Directions for this task: For the data below, restate word for word only the lines from the line containing "The **[Box Notes](https://www.box.com/notes)" through the line containing "(p/P)** piece, pawn", both ends included.

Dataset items
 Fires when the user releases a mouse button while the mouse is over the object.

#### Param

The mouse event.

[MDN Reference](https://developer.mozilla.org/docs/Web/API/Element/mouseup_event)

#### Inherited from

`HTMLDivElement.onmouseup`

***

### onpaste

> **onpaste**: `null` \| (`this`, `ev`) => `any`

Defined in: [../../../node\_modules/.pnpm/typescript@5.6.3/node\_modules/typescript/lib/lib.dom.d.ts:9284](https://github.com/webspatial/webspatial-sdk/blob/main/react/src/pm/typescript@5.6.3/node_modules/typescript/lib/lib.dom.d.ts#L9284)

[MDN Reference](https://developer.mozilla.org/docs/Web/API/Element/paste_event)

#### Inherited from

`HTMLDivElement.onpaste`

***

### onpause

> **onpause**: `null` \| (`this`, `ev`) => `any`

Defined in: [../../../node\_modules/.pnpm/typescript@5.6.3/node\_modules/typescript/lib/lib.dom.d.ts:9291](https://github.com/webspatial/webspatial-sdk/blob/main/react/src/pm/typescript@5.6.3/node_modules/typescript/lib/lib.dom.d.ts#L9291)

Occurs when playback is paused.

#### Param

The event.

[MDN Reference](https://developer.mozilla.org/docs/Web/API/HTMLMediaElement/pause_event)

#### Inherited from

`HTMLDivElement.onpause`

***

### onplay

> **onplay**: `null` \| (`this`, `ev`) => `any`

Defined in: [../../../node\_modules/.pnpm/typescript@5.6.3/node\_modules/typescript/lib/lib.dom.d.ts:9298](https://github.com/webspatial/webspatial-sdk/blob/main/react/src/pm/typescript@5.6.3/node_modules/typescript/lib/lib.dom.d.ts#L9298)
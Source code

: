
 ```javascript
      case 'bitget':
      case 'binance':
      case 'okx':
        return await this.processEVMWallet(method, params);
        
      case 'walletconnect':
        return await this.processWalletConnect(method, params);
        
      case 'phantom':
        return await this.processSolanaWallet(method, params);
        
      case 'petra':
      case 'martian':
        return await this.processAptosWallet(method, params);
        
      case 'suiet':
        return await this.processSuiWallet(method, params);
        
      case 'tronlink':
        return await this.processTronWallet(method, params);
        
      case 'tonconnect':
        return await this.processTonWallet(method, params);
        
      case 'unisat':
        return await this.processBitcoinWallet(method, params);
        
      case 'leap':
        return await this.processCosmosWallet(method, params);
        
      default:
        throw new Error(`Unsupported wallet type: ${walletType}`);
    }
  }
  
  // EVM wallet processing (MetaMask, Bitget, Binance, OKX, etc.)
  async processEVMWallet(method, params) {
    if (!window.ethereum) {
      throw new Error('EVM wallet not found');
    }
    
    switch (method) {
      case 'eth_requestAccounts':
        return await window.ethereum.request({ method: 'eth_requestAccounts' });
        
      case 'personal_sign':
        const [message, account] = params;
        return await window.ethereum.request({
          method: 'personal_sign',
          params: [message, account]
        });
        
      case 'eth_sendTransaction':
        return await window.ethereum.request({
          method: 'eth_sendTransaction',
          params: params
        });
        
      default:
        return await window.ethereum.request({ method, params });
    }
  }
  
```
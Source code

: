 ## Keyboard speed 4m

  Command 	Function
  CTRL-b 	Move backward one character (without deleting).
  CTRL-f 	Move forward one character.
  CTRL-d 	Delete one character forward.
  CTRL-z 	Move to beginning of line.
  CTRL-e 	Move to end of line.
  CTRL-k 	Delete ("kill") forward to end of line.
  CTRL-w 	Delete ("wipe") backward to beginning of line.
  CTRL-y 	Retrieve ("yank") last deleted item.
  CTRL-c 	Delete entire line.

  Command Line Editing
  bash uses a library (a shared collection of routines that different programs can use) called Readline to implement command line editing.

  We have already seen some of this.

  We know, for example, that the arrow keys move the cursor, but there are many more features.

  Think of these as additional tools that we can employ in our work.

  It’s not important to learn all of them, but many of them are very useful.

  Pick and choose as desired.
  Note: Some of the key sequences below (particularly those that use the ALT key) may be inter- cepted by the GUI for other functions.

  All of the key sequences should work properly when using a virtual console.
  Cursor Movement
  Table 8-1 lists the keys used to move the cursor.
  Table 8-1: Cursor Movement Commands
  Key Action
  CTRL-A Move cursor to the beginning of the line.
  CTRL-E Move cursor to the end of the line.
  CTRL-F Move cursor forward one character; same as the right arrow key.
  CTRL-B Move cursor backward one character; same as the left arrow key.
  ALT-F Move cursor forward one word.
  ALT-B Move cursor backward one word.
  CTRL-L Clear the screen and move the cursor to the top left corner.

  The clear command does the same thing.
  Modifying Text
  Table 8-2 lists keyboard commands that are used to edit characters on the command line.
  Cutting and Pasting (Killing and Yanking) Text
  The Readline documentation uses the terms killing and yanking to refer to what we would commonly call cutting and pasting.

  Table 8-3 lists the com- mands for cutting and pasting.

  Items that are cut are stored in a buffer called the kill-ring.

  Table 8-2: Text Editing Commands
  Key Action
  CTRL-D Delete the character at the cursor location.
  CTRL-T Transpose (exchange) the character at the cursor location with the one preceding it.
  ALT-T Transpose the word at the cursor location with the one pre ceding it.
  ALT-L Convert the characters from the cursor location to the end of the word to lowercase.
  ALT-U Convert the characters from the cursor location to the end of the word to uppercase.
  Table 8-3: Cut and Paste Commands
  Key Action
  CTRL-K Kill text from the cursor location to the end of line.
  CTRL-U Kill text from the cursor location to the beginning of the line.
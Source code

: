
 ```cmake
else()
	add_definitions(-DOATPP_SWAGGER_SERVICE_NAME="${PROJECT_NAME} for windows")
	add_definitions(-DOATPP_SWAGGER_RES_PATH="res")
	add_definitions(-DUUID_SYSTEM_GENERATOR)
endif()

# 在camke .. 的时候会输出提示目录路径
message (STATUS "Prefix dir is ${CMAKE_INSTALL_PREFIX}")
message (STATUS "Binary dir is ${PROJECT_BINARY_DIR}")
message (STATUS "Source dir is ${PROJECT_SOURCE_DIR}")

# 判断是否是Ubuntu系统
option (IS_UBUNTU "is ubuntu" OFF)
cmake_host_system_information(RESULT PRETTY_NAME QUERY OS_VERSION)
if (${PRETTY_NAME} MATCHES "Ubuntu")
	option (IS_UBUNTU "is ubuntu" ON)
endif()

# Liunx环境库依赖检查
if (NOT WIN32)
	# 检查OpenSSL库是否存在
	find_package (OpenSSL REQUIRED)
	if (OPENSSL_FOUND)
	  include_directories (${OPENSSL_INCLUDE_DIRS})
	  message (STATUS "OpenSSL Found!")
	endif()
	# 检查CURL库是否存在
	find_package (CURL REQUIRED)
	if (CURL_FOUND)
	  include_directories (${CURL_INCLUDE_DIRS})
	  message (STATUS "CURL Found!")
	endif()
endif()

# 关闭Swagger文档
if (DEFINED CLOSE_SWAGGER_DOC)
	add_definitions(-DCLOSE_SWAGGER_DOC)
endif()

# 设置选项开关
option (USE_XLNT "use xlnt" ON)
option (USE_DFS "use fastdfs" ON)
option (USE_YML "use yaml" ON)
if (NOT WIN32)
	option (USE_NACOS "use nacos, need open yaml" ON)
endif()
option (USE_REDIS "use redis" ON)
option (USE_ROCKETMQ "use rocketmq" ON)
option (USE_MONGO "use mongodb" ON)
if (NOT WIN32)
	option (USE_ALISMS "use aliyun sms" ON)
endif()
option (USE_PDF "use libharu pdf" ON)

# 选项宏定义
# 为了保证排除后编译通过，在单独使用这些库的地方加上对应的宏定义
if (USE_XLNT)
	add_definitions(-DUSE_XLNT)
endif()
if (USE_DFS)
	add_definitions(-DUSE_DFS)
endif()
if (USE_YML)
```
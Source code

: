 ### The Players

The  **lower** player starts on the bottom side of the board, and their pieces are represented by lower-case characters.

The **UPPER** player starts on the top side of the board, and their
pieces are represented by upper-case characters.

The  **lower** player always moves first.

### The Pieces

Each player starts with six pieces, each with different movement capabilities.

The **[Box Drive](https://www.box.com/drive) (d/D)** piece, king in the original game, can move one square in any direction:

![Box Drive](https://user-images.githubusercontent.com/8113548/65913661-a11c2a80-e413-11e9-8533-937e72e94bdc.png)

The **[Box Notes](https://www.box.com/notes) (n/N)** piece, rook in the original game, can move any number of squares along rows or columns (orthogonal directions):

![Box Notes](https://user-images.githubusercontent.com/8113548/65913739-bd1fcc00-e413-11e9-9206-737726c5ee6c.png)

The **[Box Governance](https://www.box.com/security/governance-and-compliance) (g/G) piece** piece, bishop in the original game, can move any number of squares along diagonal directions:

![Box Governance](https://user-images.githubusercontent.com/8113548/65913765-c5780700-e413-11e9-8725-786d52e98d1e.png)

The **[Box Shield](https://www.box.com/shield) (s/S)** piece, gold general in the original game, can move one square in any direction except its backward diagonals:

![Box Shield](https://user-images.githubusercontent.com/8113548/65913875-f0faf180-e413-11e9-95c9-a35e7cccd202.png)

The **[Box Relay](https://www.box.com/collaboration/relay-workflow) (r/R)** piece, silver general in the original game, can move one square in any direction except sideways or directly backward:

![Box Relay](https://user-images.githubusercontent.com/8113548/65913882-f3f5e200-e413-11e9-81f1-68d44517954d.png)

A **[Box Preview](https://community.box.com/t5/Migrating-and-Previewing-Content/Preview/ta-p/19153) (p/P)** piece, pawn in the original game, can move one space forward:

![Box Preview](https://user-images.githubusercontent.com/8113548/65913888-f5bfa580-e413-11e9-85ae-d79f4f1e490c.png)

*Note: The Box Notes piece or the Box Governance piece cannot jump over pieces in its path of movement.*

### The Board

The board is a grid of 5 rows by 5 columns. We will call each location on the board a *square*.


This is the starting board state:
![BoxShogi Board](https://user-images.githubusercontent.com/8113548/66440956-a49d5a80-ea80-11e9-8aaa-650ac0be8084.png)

Result:
The **[Box Notes](https://www.box.com/notes) (n/N)** piece, rook in the original game, can move any number of squares along rows or columns (orthogonal directions):

![Box Notes](https://user-images.githubusercontent.com/8113548/65913739-bd1fcc00-e413-11e9-9206-737726c5ee6c.png)

The **[Box Governance](https://www.box.com/security/governance-and-compliance) (g/G) piece** piece, bishop in the original game, can move any number of squares along diagonal directions:

![Box Governance](https://user-images.githubusercontent.com/8113548/65913765-c5780700-e413-11e9-8725-786d52e98d1e.png)

The **[Box Shield](https://www.box.com/shield) (s/S)** piece, gold general in the original game, can move one square in any direction except its backward diagonals:

![Box Shield](https://user-images.githubusercontent.com/8113548/65913875-f0faf180-e413-11e9-95c9-a35e7cccd202.png)

The **[Box Relay](https://www.box.com/collaboration/relay-workflow) (r/R)** piece, silver general in the original game, can move one square in any direction except sideways or directly backward:

![Box Relay](https://user-images.githubusercontent.com/8113548/65913882-f3f5e200-e413-11e9-81f1-68d44517954d.png)

A **[Box Preview](https://community.box.com/t5/Migrating-and-Previewing-Content/Preview/ta-p/19153) (p/P)** piece, pawn in the original game, can move one space forward:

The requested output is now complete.